It’s obvious that the price of a home varies massively from place to place, but simply comparing the average cost of properties sold can hide some major differences – particularly in the size of each home.

The average cost of a home in London is £520,000 whilst in the North East it’s £160,000, but the place in London is also much more likely to be smaller. What’s much more important is the price per square metre – how much space you get for your money. This varies wildly across the country, as shown in this brand new map we’ve produced:

An MSOA – one of the divided areas shown in the map – is a statistical unit used by the ONS to split the country up into roughly equally inhabited areas, each having a population of about 8,000 people.
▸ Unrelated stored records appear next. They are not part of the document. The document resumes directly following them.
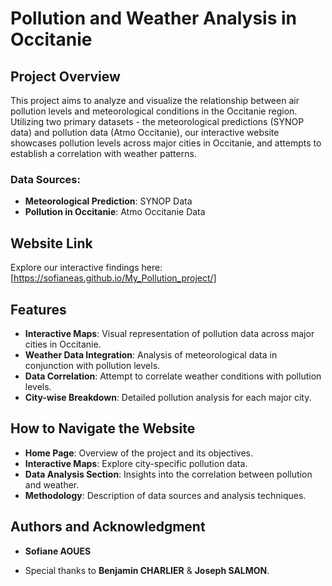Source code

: # Pollution and Weather Analysis in Occitanie

## Project Overview
This project aims to analyze and visualize the relationship between air pollution levels and meteorological conditions in the Occitanie region. Utilizing two primary datasets - the meteorological predictions (SYNOP data) and pollution data (Atmo Occitanie), our interactive website showcases pollution levels across major cities in Occitanie, and attempts to establish a correlation with weather patterns.

### Data Sources:
- **Meteorological Prediction**: SYNOP Data
- **Pollution in Occitanie**: Atmo Occitanie Data

## Website Link
Explore our interactive findings here: [https://sofianeas.github.io/My_Pollution_project/]

## Features
- **Interactive Maps**: Visual representation of pollution data across major cities in Occitanie.
- **Weather Data Integration**: Analysis of meteorological data in conjunction with pollution levels.
- **Data Correlation**: Attempt to correlate weather conditions with pollution levels.
- **City-wise Breakdown**: Detailed pollution analysis for each major city.

## How to Navigate the Website
- **Home Page**: Overview of the project and its objectives.
- **Interactive Maps**: Explore city-specific pollution data.
- **Data Analysis Section**: Insights into the correlation between pollution and weather.
- **Methodology**: Description of data sources and analysis techniques.



## Authors and Acknowledgment
- **Sofiane AOUES**

- Special thanks to **Benjamin CHARLIER** & **Joseph SALMON**.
These boundaries are from the 2021 census.

This data was collected by researchers Bin Chi, Adam Dennett, Thomas Oléron-Evans and Robin Morphet, who matched up the price people actually paid for properties (from HM Land Registry) with estimates of their floor area from Energy Performance Certificates. This process isn’t perfect – matching addresses is surprisingly difficult – but this gives us the best public data on how much space costs in different places.

So what does this mean for housing policy? Well the map shows us a few things that we know from theoretical spatial economics. The obvious lesson is clearly ‘we should build most where prices are highest’, but the picture is more complex than that.

1. Our cities are too small

Tim Leunig and Henry Overman have a fantastic paper on this, but the TL;DR is that the planning system has constrained the size of our most productive cities (think London, Cambridge, York, etc…) well below where they naturally ‘want’ to be. These places have good jobs with high wages, so people are willing to pay a significant premium to live there. Building more homes here is the single best thing we can do both to solve the housing crisis as well as boost economic growth. Letting people move to high wage areas like these means they have access to better, higher paying jobs.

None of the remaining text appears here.